沈逸飞指尖又微微收了一分,无声告诉他:不要动。
沐安羽何等敏锐,虽然看不见桌下,却把两人之间微妙气氛尽收眼底。他瞥了沈逸飞一眼,语气平淡地开口,算是打圆场。
“孟奕凡,玩笑要有分寸。”
孟奕凡愣了愣,摸了摸鼻子,嘿嘿笑两声:“行行行,我不说了不说了。”
嘴上收了话,可沈逸飞桌下的手,并没有立刻松开。
他脸上笑意不变,顺着沐安羽的话淡淡接下去:“小孩子口无遮拦罢了,无妨。”
说得大度包容。
掌下依旧禁锢着陆奕可的手腕。
陆奕可坐立难安,只能维持表面平静,低着头,假装盯着面前餐盘,心跳砰砰狂跳。
热闹喧嚣的家宴,于他而言,变成一场只有两个人知晓的无声对峙。
过了片刻,苏墨渊漫不经心提起旧事。
“说起来,当初那一晚,沈逸飞你连夜外出,回来就带了新人回来。那天夜里到底发生什么,我们到现在都不清楚。”
这句话一出。
陆奕可心脏猛地一跳。
又来了。
又是那个雨夜。
又是那个他究竟是不是偶遇的谜题。
沈逸飞脸上神色没有崩塌,应对依旧平稳:“不过一些意外纠葛,不值当家宴谈资。”
轻描淡写,直接把话题挡开,不愿意往深聊。
苏墨渊挑了挑眉,也没有继续追问。
可陆奕可心里疑云越积越厚。
所有巧合,所有隐瞒,所有温柔之下的禁锢,串联在一起,沉甸甸压在心上。
又僵持一小段时间。
沈逸飞侧头看向陆奕可,眼底挂着关切,声音音量刚好可以让周围几个人听见:“看你脸色不太好,是不是不太适应这种场合?”
演技完美,一副体贴担心伴侣的模样。
不等陆奕可回答,他便站起身,对着席间众人略一颔首。
“我先带他回去休息,失陪。”
理由体面,无可挑剔。
终于,桌下那只手缓缓松开。
手腕离开禁锢的一瞬间,陆奕可悄悄松了一口气,皮肤还残留着被攥住的实感。
沈逸飞对外依旧是那副温文尔雅的模样,手臂虚虚护着他,一同告辞离开宴会厅。
身后喧嚣灯火、杯盏说笑,一点点被隔绝在大门之后。
穿过长廊,远离宴会厅,周遭彻底安静下来。
一离开众人视线范围。
沈逸飞身上那层社交用的从容外壳,迅速剥落大半。
长廊灯光昏暖,四下无人。
他停下脚步,转过身直面陆奕可。
方才宴席上拼命压制住的偏执与汹涌情绪,再也无法完全掩藏。
“刚刚,你看到了。”沈逸飞低声开口。
不是问句。
是陈述。
陆奕可抬眼望他,手腕还留着方才被攥住的记忆。
“仅仅只是一句玩笑。”陆奕可声音很轻,“只是孟奕凡随口说的一句话而已。”
“我不喜欢别人那样评价你。”沈逸飞的语调依旧不算暴躁,可眼底暗流翻涌,“我不喜欢任何人用那样的语气议论属于我的人。”

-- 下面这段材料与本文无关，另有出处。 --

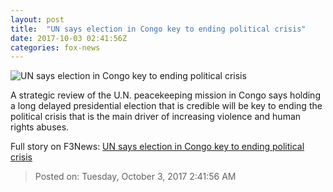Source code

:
 ```yaml
---
layout: post
title:  "UN says election in Congo key to ending political crisis"
date: 2017-10-03 02:41:56Z
categories: fox-news
---
```


![UN says election in Congo key to ending political crisis](http://www.foxnews.com/content/dam/fox-news/logo/og-fn-foxnews.jpg)

A strategic review of the U.N. peacekeeping mission in Congo says holding a long delayed presidential election that is credible will be key to ending the political crisis that is the main driver of increasing violence and human rights abuses.


Full story on F3News: [UN says election in Congo key to ending political crisis](http://www.f3nws.com/n/pDFUSF)

> Posted on: Tuesday, October 3, 2017 2:41:56 AM
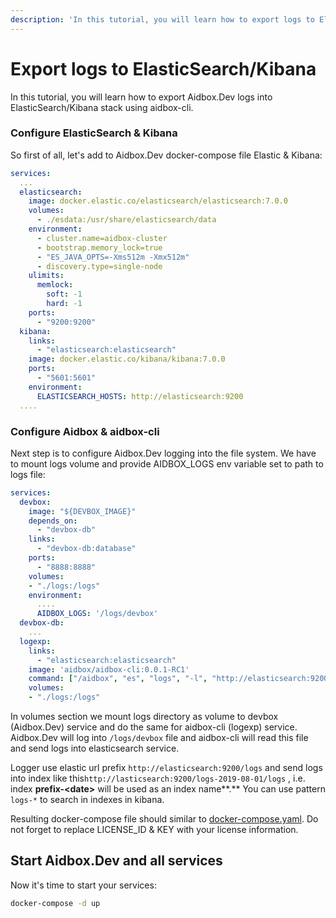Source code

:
 ```yaml
---
description: 'In this tutorial, you will learn how to export logs to ElasticSearch.'
---
```


# Export logs to ElasticSearch/Kibana

In this tutorial, you will learn how to export Aidbox.Dev logs into ElasticSearch/Kibana stack using aidbox-cli.

### Configure ElasticSearch & Kibana

So first of all, let's add to Aidbox.Dev docker-compose file Elastic & Kibana:

```yaml
services:
  ...
  elasticsearch:
    image: docker.elastic.co/elasticsearch/elasticsearch:7.0.0
    volumes:
      - ./esdata:/usr/share/elasticsearch/data
    environment:
      - cluster.name=aidbox-cluster
      - bootstrap.memory_lock=true
      - "ES_JAVA_OPTS=-Xms512m -Xmx512m"
      - discovery.type=single-node
    ulimits:
      memlock:
        soft: -1
        hard: -1
    ports:
      - "9200:9200"
  kibana:
    links:
      - "elasticsearch:elasticsearch"
    image: docker.elastic.co/kibana/kibana:7.0.0
    ports:
      - "5601:5601"
    environment:
      ELASTICSEARCH_HOSTS: http://elasticsearch:9200
  ....
```

### Configure Aidbox & aidbox-cli 

Next step is to configure Aidbox.Dev logging into the file system. We have to mount logs volume and provide AIDBOX\_LOGS env variable set to path to logs file:

```yaml
services:
  devbox:
    image: "${DEVBOX_IMAGE}"
    depends_on:
      - "devbox-db"
    links:
      - "devbox-db:database"
    ports:
      - "8888:8888"
    volumes:
    - "./logs:/logs"
    environment:
      ....
      AIDBOX_LOGS: '/logs/devbox'
  devbox-db:
    ...
  logexp:
    links:
      - "elasticsearch:elasticsearch"
    image: 'aidbox/aidbox-cli:0.0.1-RC1'
    command: ["/aidbox", "es", "logs", "-l", "http://elasticsearch:9200/logs", "-f", "/logs/devbox"]
    volumes:
    - "./logs:/logs"
```

In volumes section we mount logs directory as volume to devbox \(Aidbox.Dev\)  service and do the same for aidbox-cli \(logexp\) service. Aidbox.Dev will log into `/logs/devbox` file and aidbox-cli will read this file and send logs into elasticsearch service.

Logger use elastic url prefix  `http://elasticsearch:9200/logs` and send logs into index like this`http://lasticsearch:9200/logs-2019-08-01/logs` , i.e. index **prefix-&lt;date&gt;** will be used as an index name**.**  You can use pattern `logs-*` to search in indexes in kibana.

Resulting docker-compose file should similar to  [docker-compose.yaml](https://gist.github.com/niquola/463561e25ea0b6a5c12cd0407a0fd7bf). Do not forget to replace LICENSE\_ID & KEY with your license information.

## Start Aidbox.Dev and all services

Now it's time to start your services:

```bash
docker-compose -d up
```

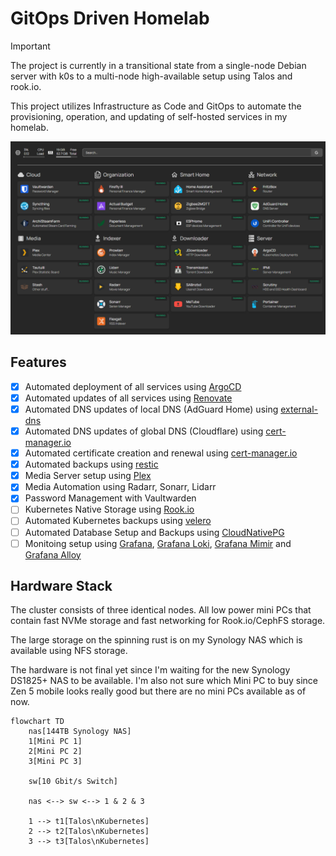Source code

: # GitOps Driven Homelab

> [!IMPORTANT]
> The project is currently in a transitional state from a single-node Debian server with k0s to a multi-node high-available setup using Talos and rook.io.

This project utilizes Infrastructure as Code and GitOps to automate the provisioning, operation, and updating of self-hosted services in my homelab.

![img](./.github/images/dashboard.png)

## Features

- [x] Automated deployment of all services using [ArgoCD](https://argo-cd.readthedocs.io/en/stable/)
- [x] Automated updates of all services using [Renovate](https://github.com/renovatebot/renovate)
- [x] Automated DNS updates of local DNS (AdGuard Home) using [external-dns](https://github.com/kubernetes-sigs/external-dns)
- [x] Automated DNS updates of global DNS (Cloudflare) using [cert-manager.io](https://cert-manager.io/)
- [x] Automated certificate creation and renewal using [cert-manager.io](https://cert-manager.io/)
- [x] Automated backups using [restic](https://restic.net/)
- [x] Media Server setup using [Plex](https://www.plex.tv/)
- [x] Media Automation using Radarr, Sonarr, Lidarr
- [x] Password Management with Vaultwarden
- [ ] Kubernetes Native Storage using [Rook.io](https://rook.io/)
- [ ] Automated Kubernetes backups using [velero](https://velero.io/)
- [ ] Automated Database Setup and Backups using [CloudNativePG](https://cloudnative-pg.io/)
- [ ] Monitoing setup using [Grafana](https://github.com/grafana/grafana), [Grafana Loki](https://github.com/grafana/loki), [Grafana Mimir](https://github.com/grafana/mimir) and [Grafana Alloy](https://github.com/grafana/alloy)

## Hardware Stack

The cluster consists of three identical nodes. All low power mini PCs that contain fast NVMe storage and fast networking for Rook.io/CephFS storage.

The large storage on the spinning rust is on my Synology NAS which is available using NFS storage.

The hardware is not final yet since I'm waiting for the new Synology DS1825+ NAS to be available. I'm also not sure which Mini PC to buy since Zen 5 mobile looks really good but there are no mini PCs available as of now.

```mermaid
flowchart TD
    nas[144TB Synology NAS]
    1[Mini PC 1]
    2[Mini PC 2]
    3[Mini PC 3]

    sw[10 Gbit/s Switch]

    nas <--> sw <--> 1 & 2 & 3

    1 --> t1[Talos\nKubernetes]
    2 --> t2[Talos\nKubernetes]
    3 --> t3[Talos\nKubernetes]
```
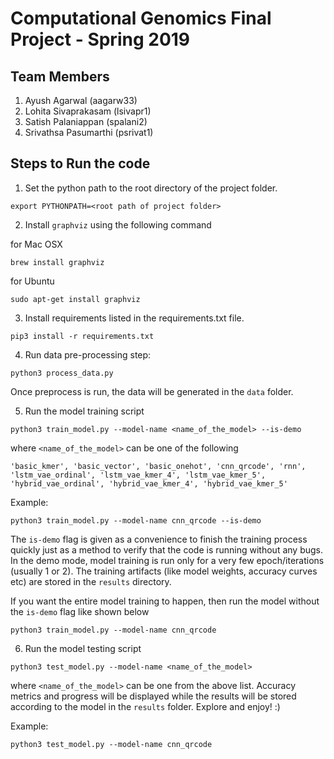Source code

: # Computational Genomics Final Project - Spring 2019

## Team Members
1. Ayush Agarwal (aagarw33)
2. Lohita Sivaprakasam (lsivapr1)
3. Satish Palaniappan (spalani2)
4. Srivathsa Pasumarthi (psrivat1)

## Steps to Run the code

1. Set the python path to the root directory of the project folder.
```
export PYTHONPATH=<root path of project folder>
```

2. Install `graphviz` using the following command

for Mac OSX
```
brew install graphviz
```

for Ubuntu
```
sudo apt-get install graphviz
```

3. Install requirements listed in the requirements.txt file.

```
pip3 install -r requirements.txt
```

4. Run data pre-processing step:

```
python3 process_data.py
```
Once preprocess is run, the data will be generated in the `data` folder.

5. Run the model training script


```
python3 train_model.py --model-name <name_of_the_model> --is-demo
```

where `<name_of_the_model>` can be one of the following
```
'basic_kmer', 'basic_vector', 'basic_onehot', 'cnn_qrcode', 'rnn', 'lstm_vae_ordinal', 'lstm_vae_kmer_4', 'lstm_vae_kmer_5',
'hybrid_vae_ordinal', 'hybrid_vae_kmer_4', 'hybrid_vae_kmer_5'
```

Example:
```
python3 train_model.py --model-name cnn_qrcode --is-demo
```

The `is-demo` flag is given as a convenience to finish the training process quickly just as a method to verify that the code
is running without any bugs. In the demo mode, model training is run only for a very few epoch/iterations (usually 1 or 2). The
training artifacts (like model weights, accuracy curves etc) are stored in the `results` directory.

If you want the entire model training to happen, then run the model without the `is-demo` flag like shown below

```
python3 train_model.py --model-name cnn_qrcode
```

6. Run the model testing script

```
python3 test_model.py --model-name <name_of_the_model>
```

where `<name_of_the_model>` can be one from the above list. Accuracy metrics and progress will be displayed while the results
will be stored according to the model in the `results` folder. Explore and enjoy! :)

Example:
```
python3 test_model.py --model-name cnn_qrcode
```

“可这里这么多人,以后类似的场面还会有。”陆奕可说道,“每一次,你都要这样吗?当着所有人的面,桌下那样禁锢我?”
沈逸飞沉默片刻。
他往前走了一步,逼近过来,高大的身影笼罩住陆奕可。脸上依旧没有狰狞暴怒,漫不经心的底色还在,但那份温柔已经掺上浓浓的危险。
“我尽量克制。”
他说得很低,带着一丝连自己都无可奈何的自嘲。
“但奕可。”
“不要不断试探我的底线。”
“我人前可以守得住规矩,可以顾及家族脸面。”
“不代表,我心里的占有,会因此变少半分。”
家宴刚刚落幕。
人前的体面已经演完。
属于他们两个人的拉扯,才刚刚开始。